Zhovkva (Ukrainian: Жовква; Polish: Żółkiew; Yiddish: Zholkva) is a city in the Lviv Oblast (province) of western Ukraine, north of Lviv. It is the administrative center of the Zhovkivskyi Raion (district). The current estimated population is 13,500.

Contents

History

The site of Zhovkva has been inhabited since the 14th century. In 1594, the Polish military commander Stanisław Żółkiewski fortified the settlement and built Żółkiew Castle.[1] Due to its strategic location at the intersection of important trade routes, the town prospered.

In the 17th century, it became the royal residence for King John III Sobieski of Poland, and a hub of religious life, arts and commerce.[1] From its earliest days, the population was a mix of Poles, Ukrainians and Jews.
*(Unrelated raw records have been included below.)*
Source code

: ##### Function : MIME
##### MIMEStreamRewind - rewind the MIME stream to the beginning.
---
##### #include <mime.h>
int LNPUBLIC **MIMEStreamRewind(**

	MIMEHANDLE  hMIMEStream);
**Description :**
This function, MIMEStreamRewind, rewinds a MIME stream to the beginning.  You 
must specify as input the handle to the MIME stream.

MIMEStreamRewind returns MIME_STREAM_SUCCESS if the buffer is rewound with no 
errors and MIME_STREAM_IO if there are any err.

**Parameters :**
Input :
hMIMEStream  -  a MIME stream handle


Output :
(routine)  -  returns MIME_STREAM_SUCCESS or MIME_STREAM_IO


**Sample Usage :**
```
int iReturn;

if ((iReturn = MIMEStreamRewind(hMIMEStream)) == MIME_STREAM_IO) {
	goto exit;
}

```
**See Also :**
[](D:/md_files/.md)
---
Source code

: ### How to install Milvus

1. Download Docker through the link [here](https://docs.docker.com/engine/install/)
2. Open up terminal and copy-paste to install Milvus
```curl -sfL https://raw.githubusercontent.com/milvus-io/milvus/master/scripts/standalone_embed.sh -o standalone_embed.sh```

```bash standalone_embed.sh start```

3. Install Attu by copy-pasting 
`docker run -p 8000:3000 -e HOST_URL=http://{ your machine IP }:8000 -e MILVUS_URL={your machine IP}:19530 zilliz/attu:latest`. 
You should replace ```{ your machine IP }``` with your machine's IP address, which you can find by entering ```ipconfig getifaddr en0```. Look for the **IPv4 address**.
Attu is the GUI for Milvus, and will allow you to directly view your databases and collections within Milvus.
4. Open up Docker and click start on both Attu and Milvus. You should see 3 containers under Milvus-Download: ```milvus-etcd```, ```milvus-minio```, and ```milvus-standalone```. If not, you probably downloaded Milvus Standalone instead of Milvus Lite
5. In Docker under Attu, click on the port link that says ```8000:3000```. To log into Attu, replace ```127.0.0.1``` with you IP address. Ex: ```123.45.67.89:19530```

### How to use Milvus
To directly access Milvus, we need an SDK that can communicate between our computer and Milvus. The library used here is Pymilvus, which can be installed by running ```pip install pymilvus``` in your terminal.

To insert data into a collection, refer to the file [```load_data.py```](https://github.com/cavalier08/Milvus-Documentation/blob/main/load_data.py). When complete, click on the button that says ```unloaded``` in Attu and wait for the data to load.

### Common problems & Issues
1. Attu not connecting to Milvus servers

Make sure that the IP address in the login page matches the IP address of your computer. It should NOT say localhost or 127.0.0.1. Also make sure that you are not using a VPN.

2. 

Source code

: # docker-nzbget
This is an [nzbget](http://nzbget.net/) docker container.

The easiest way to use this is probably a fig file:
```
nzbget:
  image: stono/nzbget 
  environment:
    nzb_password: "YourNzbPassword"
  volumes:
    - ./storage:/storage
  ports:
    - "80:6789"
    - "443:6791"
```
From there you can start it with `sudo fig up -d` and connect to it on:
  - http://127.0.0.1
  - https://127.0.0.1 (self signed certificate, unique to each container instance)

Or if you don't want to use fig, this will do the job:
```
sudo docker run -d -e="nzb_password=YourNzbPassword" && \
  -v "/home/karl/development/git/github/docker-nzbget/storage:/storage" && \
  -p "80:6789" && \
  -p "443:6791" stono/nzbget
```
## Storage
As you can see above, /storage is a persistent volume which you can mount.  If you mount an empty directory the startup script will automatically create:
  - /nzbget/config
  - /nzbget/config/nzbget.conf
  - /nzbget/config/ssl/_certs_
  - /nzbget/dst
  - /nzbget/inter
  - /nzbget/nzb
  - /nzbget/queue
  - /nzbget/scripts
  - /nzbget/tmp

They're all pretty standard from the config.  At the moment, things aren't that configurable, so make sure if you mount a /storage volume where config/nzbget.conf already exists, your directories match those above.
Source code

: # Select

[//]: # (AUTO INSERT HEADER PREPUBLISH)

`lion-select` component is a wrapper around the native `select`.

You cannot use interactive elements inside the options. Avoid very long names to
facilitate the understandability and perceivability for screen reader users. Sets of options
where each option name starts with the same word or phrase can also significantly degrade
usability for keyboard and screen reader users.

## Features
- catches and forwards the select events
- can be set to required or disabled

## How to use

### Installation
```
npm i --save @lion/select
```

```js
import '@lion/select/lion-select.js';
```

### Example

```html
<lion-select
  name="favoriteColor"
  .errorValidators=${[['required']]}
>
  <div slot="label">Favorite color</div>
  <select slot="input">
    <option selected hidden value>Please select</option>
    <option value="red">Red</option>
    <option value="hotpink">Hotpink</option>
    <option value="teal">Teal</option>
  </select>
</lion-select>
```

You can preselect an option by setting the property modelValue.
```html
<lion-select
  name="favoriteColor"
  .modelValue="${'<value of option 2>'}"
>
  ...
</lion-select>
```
Landmark buildings include a fortress-like synagogue, churches and monasteries.[1]

Before World War II, the town's 4,500 Jews accounted for nearly half the population, but few survived the Holocaust. The synagogue was blown up by the Nazis in 1941, leaving only the outside walls. In 2000, the building was declared one of the world's most endangered sites by the World Monuments Fund.[1]

In 1951, while under Soviet occupation, Zhovkva was renamed Nesterov after the World War I aviator Pyotr Nesterov who became the first to perform a suicide plane crash in the history of aviation near Zhovkva. The name Zhovkva was restored in 1992.

Sights

The Collegiate Church of St. Lawrence, a domed church from the 17th century built by the Italian architect and mason Paweł Szczęśliwy ("Paolo the Lucky"), was turned into a warehouse under Soviet rule. After Ukraine declared independence in the early 1990s, the church was restored.[1]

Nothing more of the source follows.